Interest on loans decreased slightly from $1,418,244 to $1,404,713, or 
1.0%, while interest on investment securities increased from $444,689 to 
$472,374, or 6.2%.  Rates and average loans outstanding remained stable 
in the first quarter of 1997 when compared to the first quarter of 1996.  
Interest earned on securities increased as securities matured and the 
proceeds were reinvested in higher-yielding securities.  Interest income on 
other investments decreased $19,012, or 33.6%, to $37,655.  This 
decrease was a result decreased funds available for investment in short-
term overnight interest bearing deposits.

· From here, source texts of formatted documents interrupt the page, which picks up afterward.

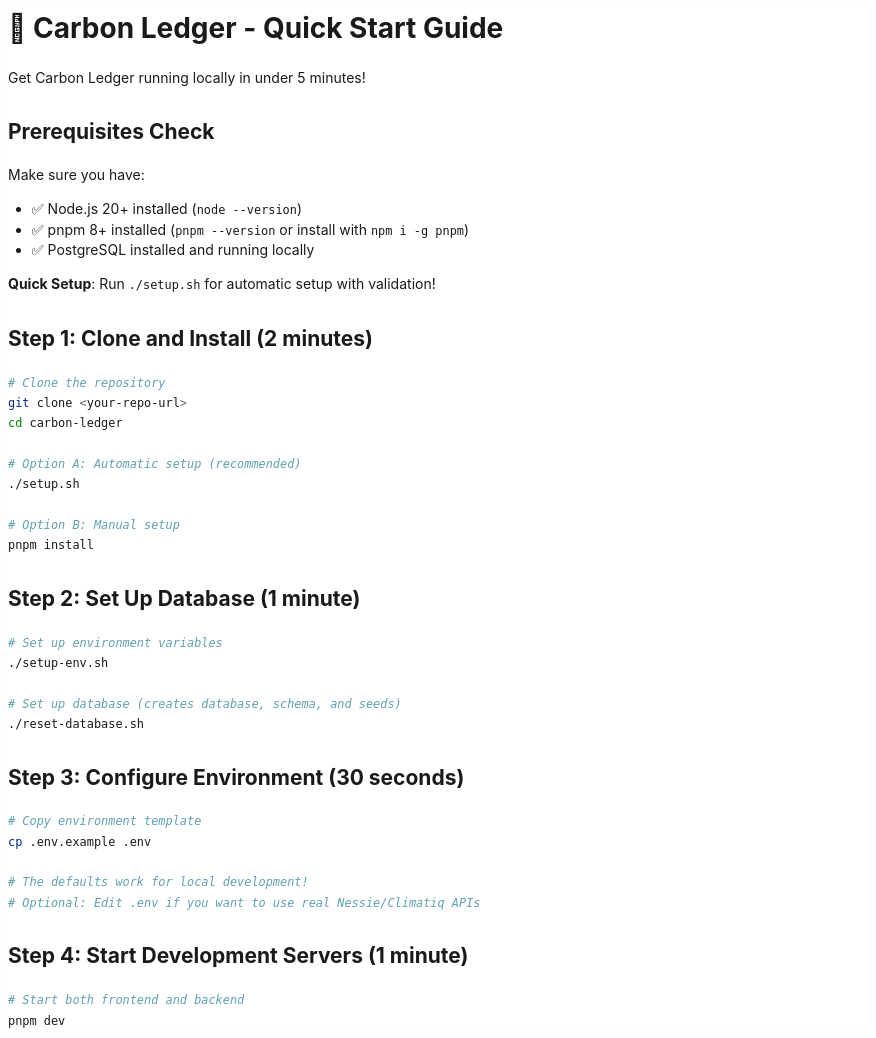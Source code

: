 # 🚀 Carbon Ledger - Quick Start Guide

Get Carbon Ledger running locally in under 5 minutes!

## Prerequisites Check

Make sure you have:
- ✅ Node.js 20+ installed (`node --version`)
- ✅ pnpm 8+ installed (`pnpm --version` or install with `npm i -g pnpm`)
- ✅ PostgreSQL installed and running locally

**Quick Setup**: Run `./setup.sh` for automatic setup with validation!

## Step 1: Clone and Install (2 minutes)

```bash
# Clone the repository
git clone <your-repo-url>
cd carbon-ledger

# Option A: Automatic setup (recommended)
./setup.sh

# Option B: Manual setup
pnpm install
```

## Step 2: Set Up Database (1 minute)

```bash
# Set up environment variables
./setup-env.sh

# Set up database (creates database, schema, and seeds)
./reset-database.sh
```

## Step 3: Configure Environment (30 seconds)

```bash
# Copy environment template
cp .env.example .env

# The defaults work for local development!
# Optional: Edit .env if you want to use real Nessie/Climatiq APIs
```

## Step 4: Start Development Servers (1 minute)

```bash
# Start both frontend and backend
pnpm dev
```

MNB BANCSHARES, INC. AND SUBSIDIARY
MANAGEMENT'S DISCUSSION AND ANALYSIS
OF FINANCIAL CONDITION AND RESULTS OF OPERATIONS 
(Continued)
	
	Interest Expense.  As compared to the same period a year earlier, 
interest expense during the first three months of 1997 decreased by 
$26,482, or 2.6%.  Interest expense on deposits decreased $33,313, or 
3.4% while interest expense on borrowings, consisting of advances and 
short-term overnight borrowings from the Federal Home Loan Bank of 
Topeka (the "FHLB"), increased $6,831, or 15.2%, during this time 
period.

	Provision for Loan Losses.  A provision for loan losses of 
$15,000 for the first quarter of 1997 was made, compared to none in 
1996.  After management's quarterly review of the loan portfolio and an 
economic analysis was performed at the end of the third quarter in 1996, a 
provision of $5,000 per month was resumed and continued during the first 
quarter of 1997.  This was due to management's efforts relating to the 
expansion of the Company's commercial lending activities.  At the same 
time, expanded internal guidelines for credit risk evaluation and 
documentation were created and implemented.  These factors will continue 
to be assessed and further changes will be made if circumstances warrant 
such changes.  At March 31, 1997, the allowance for loan losses was 
$835,397, or 1.3% of gross loans outstanding, compared to $826,499 at 
March 31, 1996.  The allowance for loan losses was $819,660 at 
December 31, 1996, or 1.3% of gross loans outstanding.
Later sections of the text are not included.